わかっている。しかし傲岸不遜な態度には反発を覚える。

「何名ですか?」

聞かなくたってわかっている。3名だろう。自分の前の席に座るくらいなのだから。言外に遠慮してくれという意味をこめて可能な限り低音できく。

「3人」

あたりまえだろうと見下した目つきを加えて事実だけを伝えるおばさん。カウンターで嬌声をあげながらケーキセットを注文している2人がおばさんの連れだろう。あの様子だと3つめの椅子だけ隣のテーブルに向けるという考えはない。1つのテーブルにケーキセット3つは置けないから。

席を確保したらすぐにノートPCを開いて、向かいの席に荷物を置くのだった。なんでキャンバス地の帽子を回収してまったんだろう。今更後悔しても遅いが、自分が喫茶店に入る一番の目的はキーを叩くことだ。決して休息ではない。喉が渇いただけなら自動販売機のジュースで潤せる。飲み物に倍以上の値段を払うのは、テーブルを使わせてもらうため。比較的長居をする、あまり好ましい客ではないかもしれないが、必要以上に広い席には座らないし、混んできたら自発的に店を出る。

腰を落ち着けてからまだ1分も経っていないのに。

梃子でも動かない様子のおばさん。他に席は空いていない。追い詰められた悔しさと恨めしさで涙が出そうだ。

不穏な空気を感じとったのか、分厚い参考書とにらめっこしていたメガネの女性がそそくさと荷物を片づけて、斜め向かいのテーブルから薄暗い奥の小部屋に消えていった。

向こう側とこちら側を隔てるガラスの壁には「喫煙室」と書かれている。

目を凝らすと空席が目立つ。4人テーブルもあるらしい。そうだ、このふてぶてしいおばさんに、あちらへどうぞと勧めるのはどうだろう。ああ、でも、万が一、おばさん達が誘いに乗ったとしても、おしゃべりが煩くてあの親切な女性の勉強を邪魔しては申し訳ない。

観念し、メガネの女性がいた席へ移動した。大げさにため息をついて、一度で運べるのに何度にもわけて荷物を運んで。大人げないなあ。そして敵の援軍がくる前には引っ越しを終えるという小心さ。ノートPCが入ったままのリュックサックは重量が10倍になったように感じられた。

おばさんからは謝罪もお礼も一切なし。助けてくれなかったもう一つ向こう側のテーブルの客や、安全なキッチンから出てこない店員にも、怨嗟を喚き散らした。むろん心の中で。いくつかは文字にして。

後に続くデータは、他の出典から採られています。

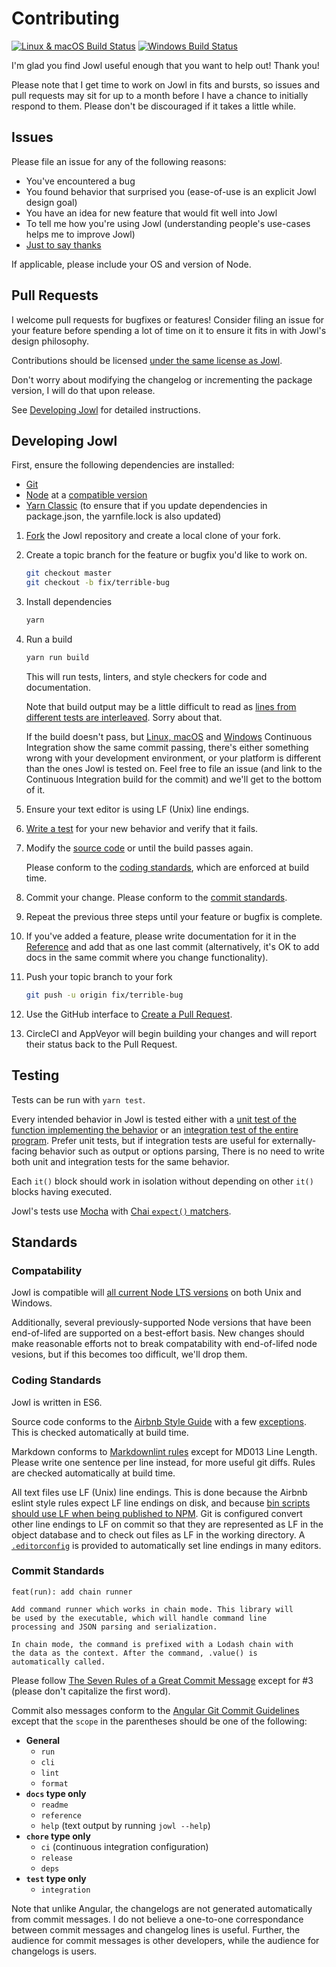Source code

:# Contributing

[![Linux & macOS Build Status](https://circleci.com/gh/daxelrod/jowl.svg?style=svg)](https://circleci.com/gh/daxelrod/jowl) [![Windows Build Status](https://ci.appveyor.com/api/projects/status/awi03ipcuan2ttco/branch/master?svg=true)](https://ci.appveyor.com/project/daxelrod/jowl)

I'm glad you find Jowl useful enough that you want to help out! Thank you!

Please note that I get time to work on Jowl in fits and bursts, so issues and pull requests may sit for up to a month before I have a chance to initially respond to them.
Please don't be discouraged if it takes a little while.

## Issues

Please file an issue for any of the following reasons:

* You've encountered a bug
* You found behavior that surprised you (ease-of-use is an explicit Jowl design goal)
* You have an idea for new feature that would fit well into Jowl
* To tell me how you're using Jowl (understanding people's use-cases helps me to improve Jowl)
* [Just to say thanks](https://github.com/daxelrod/jowl/issues/4)

If applicable, please include your OS and version of Node.

## Pull Requests

I welcome pull requests for bugfixes or features!
Consider filing an issue for your feature before spending a lot of time on it to ensure it fits in with Jowl's design philosophy.

Contributions should be licensed [under the same license as Jowl](LICENSE).

Don't worry about modifying the changelog or incrementing the package version, I will do that upon release.

See [Developing Jowl](#developing-jowl) for detailed instructions.

## Developing Jowl

First, ensure the following dependencies are installed:

* [Git](https://git-scm.com/)
* [Node](https://nodejs.org/en/) at a [compatible version](#compatability)
* [Yarn Classic](https://classic.yarnpkg.com/en/docs/install) (to ensure that if you update dependencies in package.json, the yarnfile.lock is also updated)

1. [Fork](https://help.github.com/articles/fork-a-repo/) the Jowl repository and create a local clone of your fork.
1. Create a topic branch for the feature or bugfix you'd like to work on.
   ```bash
   git checkout master
   git checkout -b fix/terrible-bug
   ```
1. Install dependencies
   ```bash
   yarn
   ```
1. Run a build
   ```bash
   yarn run build
   ```

   This will run tests, linters, and style checkers for code and documentation.

   Note that build output may be a little difficult to read as [lines from different tests are interleaved](https://github.com/daxelrod/jowl/issues/1).
   Sorry about that.

   If the build doesn't pass, but [Linux, macOS](https://circleci.com/gh/daxelrod/jowl) and [Windows](https://ci.appveyor.com/project/daxelrod/jowl) Continuous Integration show the same commit passing, there's either something wrong with your development environment, or your platform is different than the ones Jowl is tested on.
   Feel free to file an issue (and link to the Continuous Integration build for the commit) and we'll get to the bottom of it.
1. Ensure your text editor is using LF (Unix) line endings.
1. [Write a test](#testing) for your new behavior and verify that it fails.
1. Modify the [source code](src/) or until the build passes again.

   Please conform to the [coding standards](#coding-standards), which are enforced at build time.
1. Commit your change. Please conform to the [commit standards](#commit-standards).
1. Repeat the previous three steps until your feature or bugfix is complete.
1. If you've added a feature, please write documentation for it in the [Reference](docs/reference.md) and add that as one last commit (alternatively, it's OK to add docs in the same commit where you change functionality).
1. Push your topic branch to your fork
   ```bash
   git push -u origin fix/terrible-bug
   ```
1. Use the GitHub interface to [Create a Pull Request](https://help.github.com/articles/creating-a-pull-request/).
1. CircleCI and AppVeyor will begin building your changes and will report their status back to the Pull Request.

## Testing

Tests can be run with `yarn test`.

Every intended behavior in Jowl is tested either with a [unit test of the function implementing the behavior](test/unit)
or an [integration test of the entire program](test/integration).
Prefer unit tests, but if integration tests are useful for externally-facing behavior such as output or options parsing,
There is no need to write both unit and integration tests for the same behavior.

Each `it()` block should work in isolation without depending on other `it()` blocks having executed.

Jowl's tests use [Mocha](https://mochajs.org/) with [Chai `expect()` matchers](http://chaijs.com/api/bdd/).

## Standards

### Compatability

Jowl is compatible will [all current Node LTS versions](.circleci/config.yml) on both Unix and Windows.

Additionally, several previously-supported Node versions that have been end-of-lifed are supported on a best-effort basis.
New changes should make reasonable efforts not to break compatability with end-of-lifed node vesions, but if this becomes too difficult, we'll drop them.

### Coding Standards

Jowl is written in ES6.

Source code conforms to the [Airbnb Style Guide](https://github.com/airbnb/javascript) with a few [exceptions](.eslintrc.json).
This is checked automatically at build time.

Markdown conforms to [Markdownlint rules](https://github.com/mivok/markdownlint/blob/master/docs/RULES.md) except for MD013 Line Length.
Please write one sentence per line instead, for more useful git diffs.
Rules are checked automatically at build time.

All text files use LF (Unix) line endings.
This is done because the Airbnb eslint style rules expect LF line endings on disk, and because [bin scripts should use LF when being published to NPM](https://github.com/npm/npm/issues/12371).
Git is configured convert other line endings to LF on commit so that they are represented as LF in the object database and to check out files as LF in the working directory.
A [`.editorconfig`](.editorconfig) is provided to automatically set line endings in many editors.

### Commit Standards

```text
feat(run): add chain runner

Add command runner which works in chain mode. This library will
be used by the executable, which will handle command line
processing and JSON parsing and serialization.

In chain mode, the command is prefixed with a Lodash chain with
the data as the context. After the command, .value() is
automatically called.
```

Please follow [The Seven Rules of a Great Commit Message](https://chris.beams.io/posts/git-commit/#seven-rules) except for #3 (please don't capitalize the first word).

Commit also messages conform to the [Angular Git Commit Guidelines](https://github.com/angular/angular.js/blob/master/CONTRIBUTING.md#commit)
except that the `scope` in the parentheses should be one of the following:

* **General**
  * `run`
  * `cli`
  * `lint`
  * `format`
* **`docs` type only**
  * `readme`
  * `reference`
  * `help` (text output by running `jowl --help`)
* **`chore` type only**
  * `ci` (continuous integration configuration)
  * `release`
  * `deps`
* **`test` type only**
  * `integration`

Note that unlike Angular, the changelogs are not generated automatically from commit messages.
I do not believe a one-to-one correspondance between commit messages and changelog lines is useful.
Further, the audience for commit messages is other developers, while the audience for changelogs is users.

荒れ狂いながらキーを叩いているうちに、いつしか執筆に夢中になった。

一区切りついたところで、喫煙席にメガネの女性の姿を探したが、もういなかった。しばらくはお礼の機会を伺っていたのだが、彼女は分厚い書物に首ったけで会釈さえできなかった。

失礼な客なのは自分も同じだ。

件の女性はタバコを喫んでいる様子は無かった。今後もこの生活を続けるならタバコにも慣れないといけないのかな。

充電スポット、WiFiスポットのMapは充実してきたが、切実に必要なのは店舗の混雑状況だろう。きっと愛用する。